- **PROBLEM**: The required output is the lines below from the line containing "mai multe puzzles." to the line containing "jucați tot jocul.", inclusive, retyped exactly. No other lines belong in it.

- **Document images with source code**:
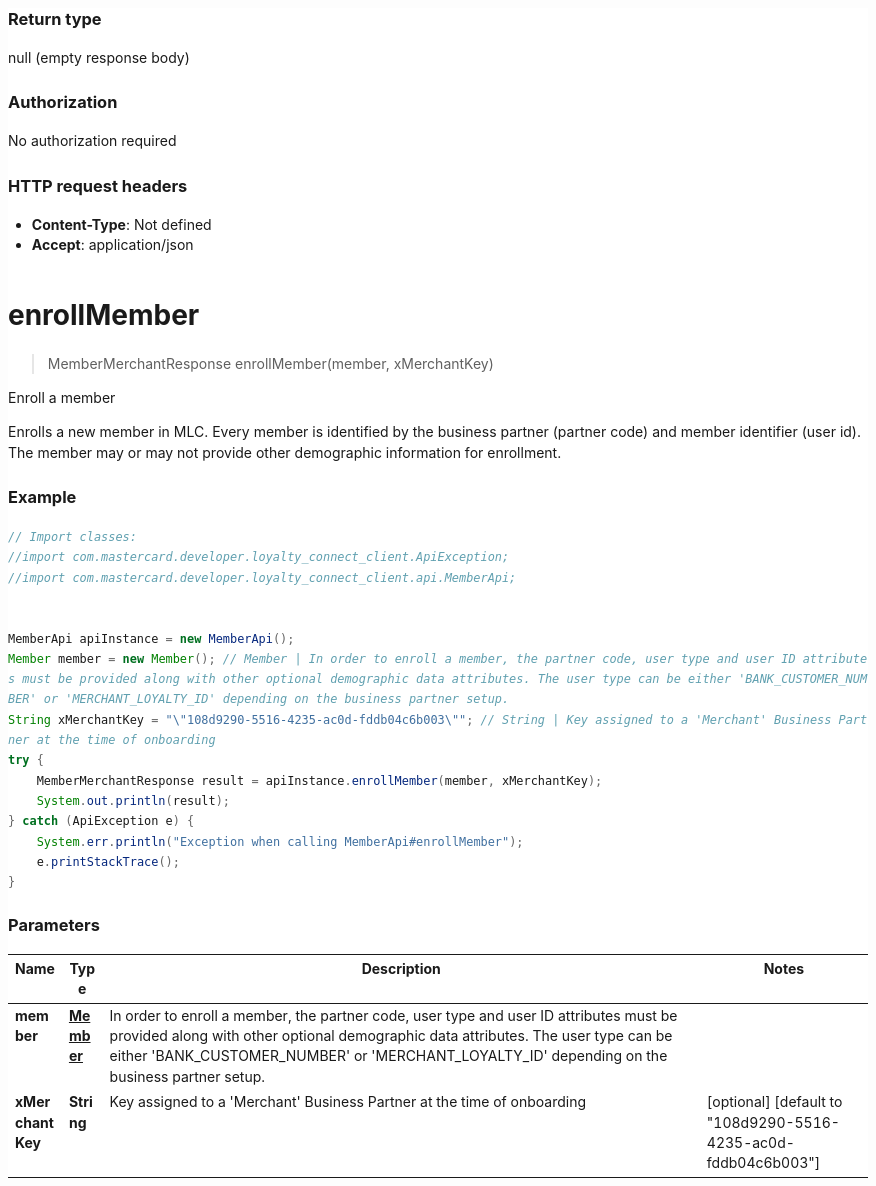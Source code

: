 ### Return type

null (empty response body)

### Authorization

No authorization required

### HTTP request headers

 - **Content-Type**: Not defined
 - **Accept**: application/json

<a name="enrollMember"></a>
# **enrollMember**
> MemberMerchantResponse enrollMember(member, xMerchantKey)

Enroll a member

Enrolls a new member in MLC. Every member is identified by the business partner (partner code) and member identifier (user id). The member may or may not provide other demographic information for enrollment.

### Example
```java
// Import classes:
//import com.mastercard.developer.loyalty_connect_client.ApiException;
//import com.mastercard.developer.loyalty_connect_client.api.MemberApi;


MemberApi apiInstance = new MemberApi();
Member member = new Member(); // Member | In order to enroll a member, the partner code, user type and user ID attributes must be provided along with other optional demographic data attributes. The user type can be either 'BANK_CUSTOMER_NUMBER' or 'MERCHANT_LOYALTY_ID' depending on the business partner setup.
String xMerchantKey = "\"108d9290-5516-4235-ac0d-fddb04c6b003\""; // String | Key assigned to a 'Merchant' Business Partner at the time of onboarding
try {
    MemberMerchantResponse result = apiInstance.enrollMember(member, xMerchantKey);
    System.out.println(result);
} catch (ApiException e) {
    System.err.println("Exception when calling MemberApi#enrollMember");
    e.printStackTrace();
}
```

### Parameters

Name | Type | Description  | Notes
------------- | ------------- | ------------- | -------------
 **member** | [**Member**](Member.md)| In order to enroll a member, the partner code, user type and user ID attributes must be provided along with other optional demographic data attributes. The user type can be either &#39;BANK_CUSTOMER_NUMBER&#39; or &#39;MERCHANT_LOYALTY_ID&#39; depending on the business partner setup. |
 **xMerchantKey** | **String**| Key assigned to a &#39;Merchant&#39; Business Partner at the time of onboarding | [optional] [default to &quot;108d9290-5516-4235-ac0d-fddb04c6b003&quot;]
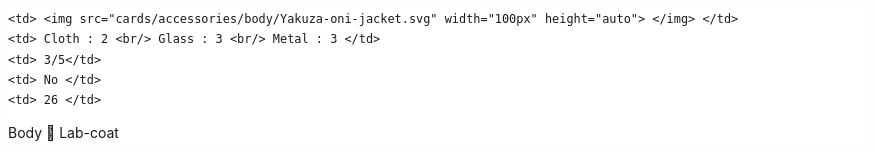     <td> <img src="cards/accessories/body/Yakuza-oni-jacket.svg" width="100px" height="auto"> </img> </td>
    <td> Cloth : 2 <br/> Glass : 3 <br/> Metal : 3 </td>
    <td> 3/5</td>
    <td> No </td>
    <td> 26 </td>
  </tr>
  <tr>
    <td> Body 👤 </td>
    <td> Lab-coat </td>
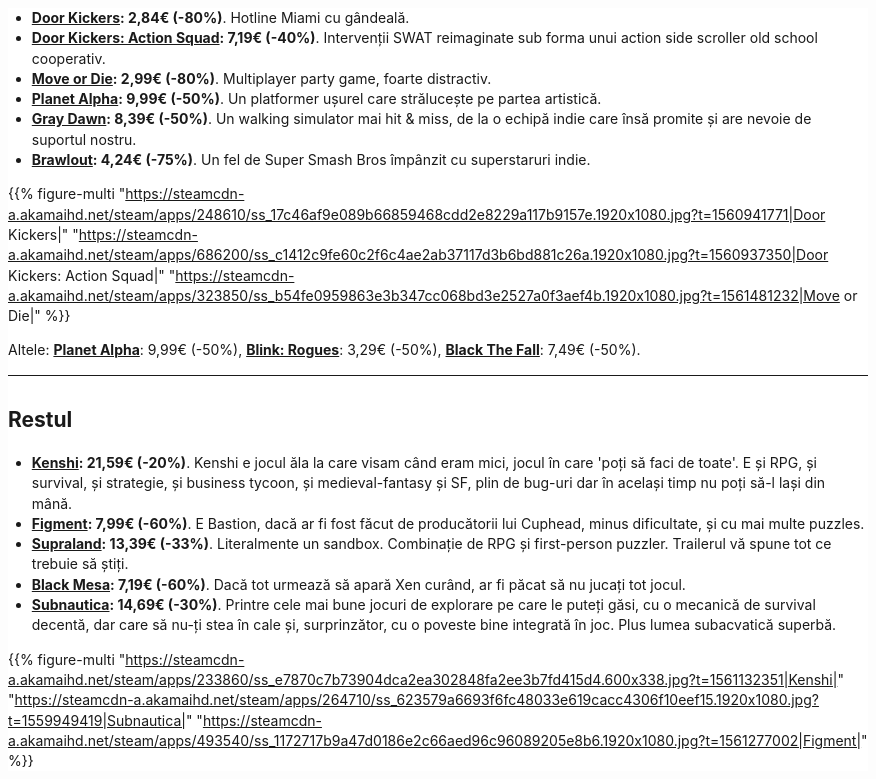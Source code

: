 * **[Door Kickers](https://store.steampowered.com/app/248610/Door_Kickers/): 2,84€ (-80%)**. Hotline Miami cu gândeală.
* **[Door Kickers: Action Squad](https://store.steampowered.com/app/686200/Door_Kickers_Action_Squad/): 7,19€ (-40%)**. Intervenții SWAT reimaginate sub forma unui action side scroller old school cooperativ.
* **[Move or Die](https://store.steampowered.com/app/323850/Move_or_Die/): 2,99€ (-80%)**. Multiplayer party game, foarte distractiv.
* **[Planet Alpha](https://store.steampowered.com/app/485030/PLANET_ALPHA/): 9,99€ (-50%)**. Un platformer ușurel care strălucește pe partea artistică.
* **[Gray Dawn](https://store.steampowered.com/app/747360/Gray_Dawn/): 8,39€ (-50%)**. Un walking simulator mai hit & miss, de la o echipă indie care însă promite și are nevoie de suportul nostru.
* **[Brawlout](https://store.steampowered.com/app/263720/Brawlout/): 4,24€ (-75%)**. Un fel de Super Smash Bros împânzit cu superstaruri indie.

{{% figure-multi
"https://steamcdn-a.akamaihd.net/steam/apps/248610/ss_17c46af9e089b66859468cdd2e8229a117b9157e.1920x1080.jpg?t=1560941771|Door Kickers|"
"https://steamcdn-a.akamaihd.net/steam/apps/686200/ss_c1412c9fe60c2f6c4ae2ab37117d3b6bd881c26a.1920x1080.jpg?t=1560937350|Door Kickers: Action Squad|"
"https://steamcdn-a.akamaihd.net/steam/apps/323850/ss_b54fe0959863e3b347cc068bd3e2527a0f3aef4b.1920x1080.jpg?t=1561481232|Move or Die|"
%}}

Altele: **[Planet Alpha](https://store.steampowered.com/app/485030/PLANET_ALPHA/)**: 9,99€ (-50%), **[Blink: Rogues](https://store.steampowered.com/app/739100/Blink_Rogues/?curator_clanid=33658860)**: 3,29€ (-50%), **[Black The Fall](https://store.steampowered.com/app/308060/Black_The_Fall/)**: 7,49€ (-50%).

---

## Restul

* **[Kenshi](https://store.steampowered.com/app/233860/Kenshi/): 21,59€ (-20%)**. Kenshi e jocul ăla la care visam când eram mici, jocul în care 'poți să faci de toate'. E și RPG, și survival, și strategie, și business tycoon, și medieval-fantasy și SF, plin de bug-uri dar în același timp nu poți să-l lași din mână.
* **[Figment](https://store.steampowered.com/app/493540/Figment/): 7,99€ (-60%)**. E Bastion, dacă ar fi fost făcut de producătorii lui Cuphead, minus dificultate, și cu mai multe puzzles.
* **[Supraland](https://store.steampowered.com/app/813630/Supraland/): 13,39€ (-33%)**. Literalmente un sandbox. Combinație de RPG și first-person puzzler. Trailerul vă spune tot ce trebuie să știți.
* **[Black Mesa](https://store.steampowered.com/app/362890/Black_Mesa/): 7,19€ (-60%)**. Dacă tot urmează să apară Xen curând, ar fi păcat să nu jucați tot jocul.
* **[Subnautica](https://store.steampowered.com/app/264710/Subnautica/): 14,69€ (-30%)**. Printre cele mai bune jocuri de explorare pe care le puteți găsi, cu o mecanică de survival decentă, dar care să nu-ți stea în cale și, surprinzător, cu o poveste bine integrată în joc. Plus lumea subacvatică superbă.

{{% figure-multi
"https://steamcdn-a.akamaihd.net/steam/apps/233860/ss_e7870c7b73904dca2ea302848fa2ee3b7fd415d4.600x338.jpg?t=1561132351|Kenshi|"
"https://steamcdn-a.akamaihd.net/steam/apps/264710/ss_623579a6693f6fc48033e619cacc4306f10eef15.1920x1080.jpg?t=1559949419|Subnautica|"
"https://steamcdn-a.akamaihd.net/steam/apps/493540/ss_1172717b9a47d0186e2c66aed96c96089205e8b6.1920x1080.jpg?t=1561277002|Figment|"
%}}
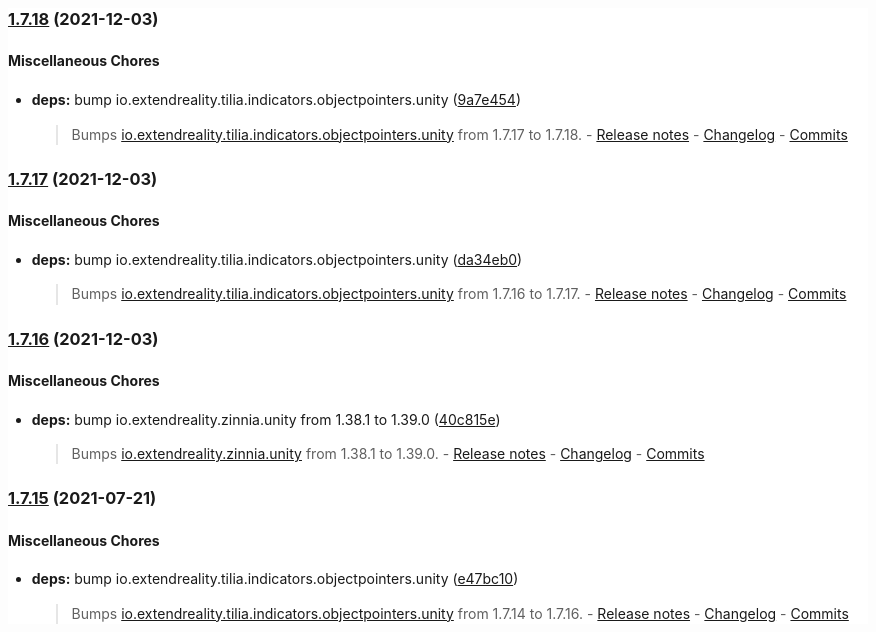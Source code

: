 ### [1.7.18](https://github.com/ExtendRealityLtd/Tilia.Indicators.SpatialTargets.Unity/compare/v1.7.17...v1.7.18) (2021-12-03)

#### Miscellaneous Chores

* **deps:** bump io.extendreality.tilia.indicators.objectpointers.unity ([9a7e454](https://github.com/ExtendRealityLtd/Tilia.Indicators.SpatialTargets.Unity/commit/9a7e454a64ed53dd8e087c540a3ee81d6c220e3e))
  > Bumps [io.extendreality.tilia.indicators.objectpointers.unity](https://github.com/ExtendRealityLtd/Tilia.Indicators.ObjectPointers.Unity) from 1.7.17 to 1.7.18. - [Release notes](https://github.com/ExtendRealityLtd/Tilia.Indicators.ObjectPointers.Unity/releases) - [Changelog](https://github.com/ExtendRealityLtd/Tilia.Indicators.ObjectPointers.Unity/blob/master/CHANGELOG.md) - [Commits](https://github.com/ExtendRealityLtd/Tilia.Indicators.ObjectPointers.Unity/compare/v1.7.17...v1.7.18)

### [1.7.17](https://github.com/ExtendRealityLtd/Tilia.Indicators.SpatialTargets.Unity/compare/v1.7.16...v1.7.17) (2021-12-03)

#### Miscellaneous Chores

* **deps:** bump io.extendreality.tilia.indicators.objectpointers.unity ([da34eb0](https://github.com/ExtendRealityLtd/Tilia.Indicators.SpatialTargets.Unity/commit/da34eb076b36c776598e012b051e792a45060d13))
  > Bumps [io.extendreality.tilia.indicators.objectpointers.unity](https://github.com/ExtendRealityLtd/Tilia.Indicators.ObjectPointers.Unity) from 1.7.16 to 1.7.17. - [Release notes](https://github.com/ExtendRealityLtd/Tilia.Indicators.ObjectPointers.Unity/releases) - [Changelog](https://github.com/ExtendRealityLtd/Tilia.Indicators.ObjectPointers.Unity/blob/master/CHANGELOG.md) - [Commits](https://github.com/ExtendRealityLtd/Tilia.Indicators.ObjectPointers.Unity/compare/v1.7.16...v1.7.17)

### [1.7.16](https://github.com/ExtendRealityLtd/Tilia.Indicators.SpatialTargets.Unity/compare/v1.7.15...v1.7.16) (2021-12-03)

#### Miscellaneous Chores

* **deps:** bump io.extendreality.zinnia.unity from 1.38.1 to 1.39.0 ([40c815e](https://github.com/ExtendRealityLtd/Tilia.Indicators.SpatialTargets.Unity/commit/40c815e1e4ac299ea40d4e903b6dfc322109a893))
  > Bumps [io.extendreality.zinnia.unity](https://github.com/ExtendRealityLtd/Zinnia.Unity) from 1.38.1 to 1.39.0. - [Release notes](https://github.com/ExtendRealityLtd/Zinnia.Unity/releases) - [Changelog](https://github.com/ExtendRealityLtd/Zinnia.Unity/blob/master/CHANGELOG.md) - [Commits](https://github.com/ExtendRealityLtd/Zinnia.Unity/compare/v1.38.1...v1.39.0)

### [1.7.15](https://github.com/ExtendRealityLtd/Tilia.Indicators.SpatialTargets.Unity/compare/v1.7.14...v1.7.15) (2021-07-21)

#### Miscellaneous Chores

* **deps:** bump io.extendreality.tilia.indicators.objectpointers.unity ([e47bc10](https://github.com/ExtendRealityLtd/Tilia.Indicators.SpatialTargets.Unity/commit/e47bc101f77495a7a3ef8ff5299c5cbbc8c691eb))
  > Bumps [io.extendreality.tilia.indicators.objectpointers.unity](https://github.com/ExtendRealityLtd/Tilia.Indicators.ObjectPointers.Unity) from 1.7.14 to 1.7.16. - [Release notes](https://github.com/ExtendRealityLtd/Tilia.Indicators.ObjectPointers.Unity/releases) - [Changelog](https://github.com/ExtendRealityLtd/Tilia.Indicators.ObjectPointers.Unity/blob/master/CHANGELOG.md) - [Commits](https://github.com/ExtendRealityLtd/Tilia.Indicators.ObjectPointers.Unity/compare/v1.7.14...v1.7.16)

- **RESPONSE AREA**:
* **[Figment](https://store.steampowered.com/app/493540/Figment/): 7,99€ (-60%)**. E Bastion, dacă ar fi fost făcut de producătorii lui Cuphead, minus dificultate, și cu mai multe puzzles.
* **[Supraland](https://store.steampowered.com/app/813630/Supraland/): 13,39€ (-33%)**. Literalmente un sandbox. Combinație de RPG și first-person puzzler. Trailerul vă spune tot ce trebuie să știți.
* **[Black Mesa](https://store.steampowered.com/app/362890/Black_Mesa/): 7,19€ (-60%)**. Dacă tot urmează să apară Xen curând, ar fi păcat să nu jucați tot jocul.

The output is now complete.